# To do
All records that follow are to be copied exactly, with images omitted.
(Source material begins)
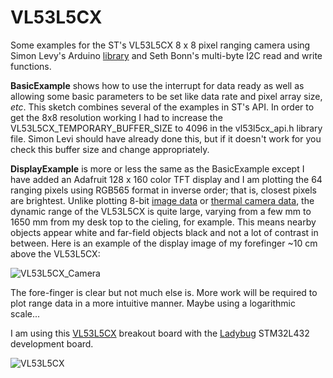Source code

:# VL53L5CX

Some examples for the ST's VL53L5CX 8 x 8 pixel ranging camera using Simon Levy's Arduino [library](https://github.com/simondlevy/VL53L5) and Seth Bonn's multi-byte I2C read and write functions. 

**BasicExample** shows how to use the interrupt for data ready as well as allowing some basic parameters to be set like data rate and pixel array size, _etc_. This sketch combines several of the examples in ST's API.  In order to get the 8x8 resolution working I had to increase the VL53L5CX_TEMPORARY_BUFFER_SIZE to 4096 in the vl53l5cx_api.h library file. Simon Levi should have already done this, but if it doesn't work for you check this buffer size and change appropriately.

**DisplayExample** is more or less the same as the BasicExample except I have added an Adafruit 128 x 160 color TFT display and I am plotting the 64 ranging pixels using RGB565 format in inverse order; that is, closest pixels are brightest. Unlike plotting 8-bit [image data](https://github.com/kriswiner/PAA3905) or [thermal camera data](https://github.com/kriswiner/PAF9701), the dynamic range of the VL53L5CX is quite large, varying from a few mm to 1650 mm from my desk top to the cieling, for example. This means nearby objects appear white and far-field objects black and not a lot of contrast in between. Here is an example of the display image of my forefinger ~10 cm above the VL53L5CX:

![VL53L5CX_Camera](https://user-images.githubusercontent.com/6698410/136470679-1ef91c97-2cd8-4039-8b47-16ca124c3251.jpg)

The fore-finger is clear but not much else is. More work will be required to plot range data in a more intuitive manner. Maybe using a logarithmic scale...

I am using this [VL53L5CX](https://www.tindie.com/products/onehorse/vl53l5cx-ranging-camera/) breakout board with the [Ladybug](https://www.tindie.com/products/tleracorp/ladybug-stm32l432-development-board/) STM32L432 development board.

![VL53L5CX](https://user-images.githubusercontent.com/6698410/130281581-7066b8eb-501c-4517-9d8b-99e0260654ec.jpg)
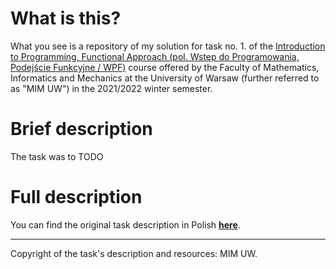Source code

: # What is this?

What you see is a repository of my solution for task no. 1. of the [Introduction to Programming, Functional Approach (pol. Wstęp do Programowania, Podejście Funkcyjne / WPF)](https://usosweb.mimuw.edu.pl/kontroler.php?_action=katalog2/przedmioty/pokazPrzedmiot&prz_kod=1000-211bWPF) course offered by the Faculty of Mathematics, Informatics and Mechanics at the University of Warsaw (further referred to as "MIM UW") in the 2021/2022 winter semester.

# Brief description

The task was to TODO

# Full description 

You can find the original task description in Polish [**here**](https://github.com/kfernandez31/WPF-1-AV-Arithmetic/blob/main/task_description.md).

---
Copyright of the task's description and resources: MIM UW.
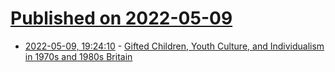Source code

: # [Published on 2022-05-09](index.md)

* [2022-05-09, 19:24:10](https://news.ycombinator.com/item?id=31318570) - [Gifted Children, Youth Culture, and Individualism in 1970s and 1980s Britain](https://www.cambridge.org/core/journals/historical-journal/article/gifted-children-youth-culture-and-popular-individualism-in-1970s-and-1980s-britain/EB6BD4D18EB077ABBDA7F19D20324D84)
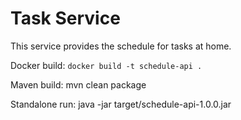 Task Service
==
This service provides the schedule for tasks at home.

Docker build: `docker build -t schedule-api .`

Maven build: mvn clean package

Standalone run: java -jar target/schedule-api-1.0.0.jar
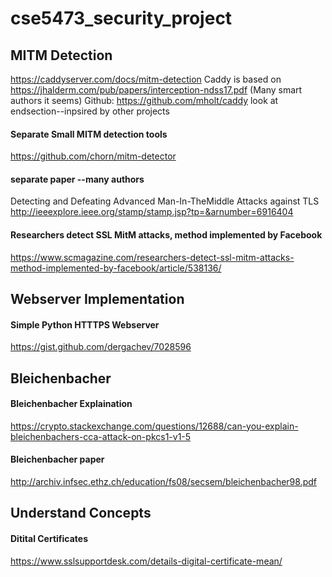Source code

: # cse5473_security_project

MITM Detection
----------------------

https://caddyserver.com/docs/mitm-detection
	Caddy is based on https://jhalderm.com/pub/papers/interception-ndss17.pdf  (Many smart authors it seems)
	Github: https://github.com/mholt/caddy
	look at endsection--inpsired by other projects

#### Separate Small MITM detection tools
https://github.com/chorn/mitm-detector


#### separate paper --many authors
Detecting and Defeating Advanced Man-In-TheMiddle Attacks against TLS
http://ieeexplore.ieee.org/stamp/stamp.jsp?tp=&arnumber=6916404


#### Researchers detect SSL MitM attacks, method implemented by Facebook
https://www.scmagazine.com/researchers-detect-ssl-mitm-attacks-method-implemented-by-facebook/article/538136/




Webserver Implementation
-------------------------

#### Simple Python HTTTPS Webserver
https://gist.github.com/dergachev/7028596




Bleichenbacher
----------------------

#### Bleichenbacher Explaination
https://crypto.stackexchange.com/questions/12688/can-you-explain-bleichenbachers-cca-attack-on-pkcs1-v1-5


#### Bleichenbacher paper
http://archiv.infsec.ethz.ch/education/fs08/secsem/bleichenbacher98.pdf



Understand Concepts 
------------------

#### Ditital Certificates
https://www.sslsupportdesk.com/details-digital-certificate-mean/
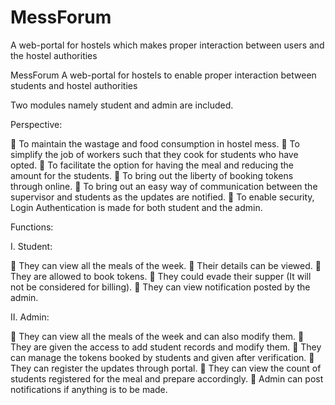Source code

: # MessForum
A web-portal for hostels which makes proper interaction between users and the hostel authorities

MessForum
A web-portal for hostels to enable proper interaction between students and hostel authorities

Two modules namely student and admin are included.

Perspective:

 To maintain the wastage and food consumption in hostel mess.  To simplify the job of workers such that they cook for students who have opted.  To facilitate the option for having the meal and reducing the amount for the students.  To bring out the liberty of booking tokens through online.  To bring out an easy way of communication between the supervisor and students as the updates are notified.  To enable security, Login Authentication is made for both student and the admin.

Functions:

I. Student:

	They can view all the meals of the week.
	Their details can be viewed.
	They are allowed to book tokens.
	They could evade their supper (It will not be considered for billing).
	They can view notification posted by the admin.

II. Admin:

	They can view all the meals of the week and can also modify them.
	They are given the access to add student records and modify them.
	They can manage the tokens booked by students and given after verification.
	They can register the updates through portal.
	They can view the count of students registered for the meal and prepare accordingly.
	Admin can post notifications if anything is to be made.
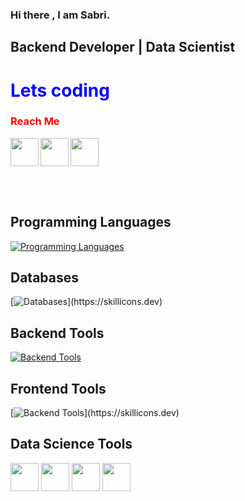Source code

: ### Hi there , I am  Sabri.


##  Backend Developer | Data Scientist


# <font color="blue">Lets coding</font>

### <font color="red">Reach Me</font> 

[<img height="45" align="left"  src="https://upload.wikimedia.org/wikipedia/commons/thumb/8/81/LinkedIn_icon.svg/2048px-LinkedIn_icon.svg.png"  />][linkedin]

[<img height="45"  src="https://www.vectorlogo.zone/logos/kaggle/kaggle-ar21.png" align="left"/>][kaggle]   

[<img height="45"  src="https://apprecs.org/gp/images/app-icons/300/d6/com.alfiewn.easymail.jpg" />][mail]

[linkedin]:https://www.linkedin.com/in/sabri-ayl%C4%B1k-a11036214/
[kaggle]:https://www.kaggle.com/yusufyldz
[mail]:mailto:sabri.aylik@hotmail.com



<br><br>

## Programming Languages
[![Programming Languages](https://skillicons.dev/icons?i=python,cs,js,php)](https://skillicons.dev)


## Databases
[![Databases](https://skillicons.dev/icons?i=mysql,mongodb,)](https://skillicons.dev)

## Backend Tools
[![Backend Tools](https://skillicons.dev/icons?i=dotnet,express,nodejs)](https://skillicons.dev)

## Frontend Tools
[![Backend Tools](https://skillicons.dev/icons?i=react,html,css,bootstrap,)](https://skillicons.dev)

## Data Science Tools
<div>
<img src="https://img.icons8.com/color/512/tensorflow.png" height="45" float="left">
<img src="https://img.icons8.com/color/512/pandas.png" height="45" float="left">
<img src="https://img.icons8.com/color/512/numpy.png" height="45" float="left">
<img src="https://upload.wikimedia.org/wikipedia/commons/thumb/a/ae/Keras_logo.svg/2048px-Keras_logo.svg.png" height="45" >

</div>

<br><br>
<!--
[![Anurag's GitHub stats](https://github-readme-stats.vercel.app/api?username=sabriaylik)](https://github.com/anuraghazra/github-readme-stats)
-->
(Source material ends)
# Answer
Source code

:# VL53L5CX

Some examples for the ST's VL53L5CX 8 x 8 pixel ranging camera using Simon Levy's Arduino [library](https://github.com/simondlevy/VL53L5) and Seth Bonn's multi-byte I2C read and write functions. 

**BasicExample** shows how to use the interrupt for data ready as well as allowing some basic parameters to be set like data rate and pixel array size, _etc_. This sketch combines several of the examples in ST's API.  In order to get the 8x8 resolution working I had to increase the VL53L5CX_TEMPORARY_BUFFER_SIZE to 4096 in the vl53l5cx_api.h library file. Simon Levi should have already done this, but if it doesn't work for you check this buffer size and change appropriately.

**DisplayExample** is more or less the same as the BasicExample except I have added an Adafruit 128 x 160 color TFT display and I am plotting the 64 ranging pixels using RGB565 format in inverse order; that is, closest pixels are brightest. Unlike plotting 8-bit [image data](https://github.com/kriswiner/PAA3905) or [thermal camera data](https://github.com/kriswiner/PAF9701), the dynamic range of the VL53L5CX is quite large, varying from a few mm to 1650 mm from my desk top to the cieling, for example. This means nearby objects appear white and far-field objects black and not a lot of contrast in between. Here is an example of the display image of my forefinger ~10 cm above the VL53L5CX:

![VL53L5CX_Camera](https://user-images.githubusercontent.com/6698410/136470679-1ef91c97-2cd8-4039-8b47-16ca124c3251.jpg)

The fore-finger is clear but not much else is. More work will be required to plot range data in a more intuitive manner. Maybe using a logarithmic scale...

I am using this [VL53L5CX](https://www.tindie.com/products/onehorse/vl53l5cx-ranging-camera/) breakout board with the [Ladybug](https://www.tindie.com/products/tleracorp/ladybug-stm32l432-development-board/) STM32L432 development board.

![VL53L5CX](https://user-images.githubusercontent.com/6698410/130281581-7066b8eb-501c-4517-9d8b-99e0260654ec.jpg)
Source code

: # What is this?

What you see is a repository of my solution for task no. 1. of the [Introduction to Programming, Functional Approach (pol. Wstęp do Programowania, Podejście Funkcyjne / WPF)](https://usosweb.mimuw.edu.pl/kontroler.php?_action=katalog2/przedmioty/pokazPrzedmiot&prz_kod=1000-211bWPF) course offered by the Faculty of Mathematics, Informatics and Mechanics at the University of Warsaw (further referred to as "MIM UW") in the 2021/2022 winter semester.

# Brief description

The task was to TODO

# Full description 

You can find the original task description in Polish [**here**](https://github.com/kfernandez31/WPF-1-AV-Arithmetic/blob/main/task_description.md).

---
Copyright of the task's description and resources: MIM UW.
Source code

: # [Published on 2022-05-09](index.md)

* [2022-05-09, 19:24:10](https://news.ycombinator.com/item?id=31318570) - [Gifted Children, Youth Culture, and Individualism in 1970s and 1980s Britain](https://www.cambridge.org/core/journals/historical-journal/article/gifted-children-youth-culture-and-popular-individualism-in-1970s-and-1980s-britain/EB6BD4D18EB077ABBDA7F19D20324D84)
 Task Service
==
This service provides the schedule for tasks at home.

Docker build: `docker build -t schedule-api .`

Maven build: mvn clean package

Standalone run: java -jar target/schedule-api-1.0.0.jar
Source code

: # cse5473_security_project

MITM Detection
----------------------

https://caddyserver.com/docs/mitm-detection
	Caddy is based on https://jhalderm.com/pub/papers/interception-ndss17.pdf  (Many smart authors it seems)
	Github: https://github.com/mholt/caddy
	look at endsection--inpsired by other projects

#### Separate Small MITM detection tools
https://github.com/chorn/mitm-detector


#### separate paper --many authors
Detecting and Defeating Advanced Man-In-TheMiddle Attacks against TLS
http://ieeexplore.ieee.org/stamp/stamp.jsp?tp=&arnumber=6916404


#### Researchers detect SSL MitM attacks, method implemented by Facebook
https://www.scmagazine.com/researchers-detect-ssl-mitm-attacks-method-implemented-by-facebook/article/538136/




Webserver Implementation
-------------------------

#### Simple Python HTTTPS Webserver
https://gist.github.com/dergachev/7028596




Bleichenbacher
----------------------

#### Bleichenbacher Explaination
https://crypto.stackexchange.com/questions/12688/can-you-explain-bleichenbachers-cca-attack-on-pkcs1-v1-5


#### Bleichenbacher paper
http://archiv.infsec.ethz.ch/education/fs08/secsem/bleichenbacher98.pdf



Understand Concepts 
------------------

#### Ditital Certificates
https://www.sslsupportdesk.com/details-digital-certificate-mean/
Source code

: # MessForum
A web-portal for hostels which makes proper interaction between users and the hostel authorities

MessForum
A web-portal for hostels to enable proper interaction between students and hostel authorities

Two modules namely student and admin are included.

Perspective:

 To maintain the wastage and food consumption in hostel mess.  To simplify the job of workers such that they cook for students who have opted.  To facilitate the option for having the meal and reducing the amount for the students.  To bring out the liberty of booking tokens through online.  To bring out an easy way of communication between the supervisor and students as the updates are notified.  To enable security, Login Authentication is made for both student and the admin.

Functions:

I. Student:

	They can view all the meals of the week.
	Their details can be viewed.
	They are allowed to book tokens.
	They could evade their supper (It will not be considered for billing).
	They can view notification posted by the admin.

II. Admin:

	They can view all the meals of the week and can also modify them.
	They are given the access to add student records and modify them.
	They can manage the tokens booked by students and given after verification.
	They can register the updates through portal.
	They can view the count of students registered for the meal and prepare accordingly.
	Admin can post notifications if anything is to be made.
Source code

: ### Hi there , I am  Sabri.


##  Backend Developer | Data Scientist


# <font color="blue">Lets coding</font>

### <font color="red">Reach Me</font> 

[<img height="45" align="left"  src="https://upload.wikimedia.org/wikipedia/commons/thumb/8/81/LinkedIn_icon.svg/2048px-LinkedIn_icon.svg.png"  />][linkedin]

[<img height="45"  src="https://www.vectorlogo.zone/logos/kaggle/kaggle-ar21.png" align="left"/>][kaggle]   

[<img height="45"  src="https://apprecs.org/gp/images/app-icons/300/d6/com.alfiewn.easymail.jpg" />][mail]

[linkedin]:https://www.linkedin.com/in/sabri-ayl%C4%B1k-a11036214/
[kaggle]:https://www.kaggle.com/yusufyldz
[mail]:mailto:sabri.aylik@hotmail.com



<br><br>

## Programming Languages
[![Programming Languages](https://skillicons.dev/icons?i=python,cs,js,php)](https://skillicons.dev)


## Databases
[![Databases](https://skillicons.dev/icons?i=mysql,mongodb,)](https://skillicons.dev)

## Backend Tools
[![Backend Tools](https://skillicons.dev/icons?i=dotnet,express,nodejs)](https://skillicons.dev)

## Frontend Tools
[![Backend Tools](https://skillicons.dev/icons?i=react,html,css,bootstrap,)](https://skillicons.dev)

## Data Science Tools
<div>
<img src="https://img.icons8.com/color/512/tensorflow.png" height="45" float="left">
<img src="https://img.icons8.com/color/512/pandas.png" height="45" float="left">
<img src="https://img.icons8.com/color/512/numpy.png" height="45" float="left">
<img src="https://upload.wikimedia.org/wikipedia/commons/thumb/a/ae/Keras_logo.svg/2048px-Keras_logo.svg.png" height="45" >

</div>

<br><br>
<!--
[![Anurag's GitHub stats](https://github-readme-stats.vercel.app/api?username=sabriaylik)](https://github.com/anuraghazra/github-readme-stats)
-->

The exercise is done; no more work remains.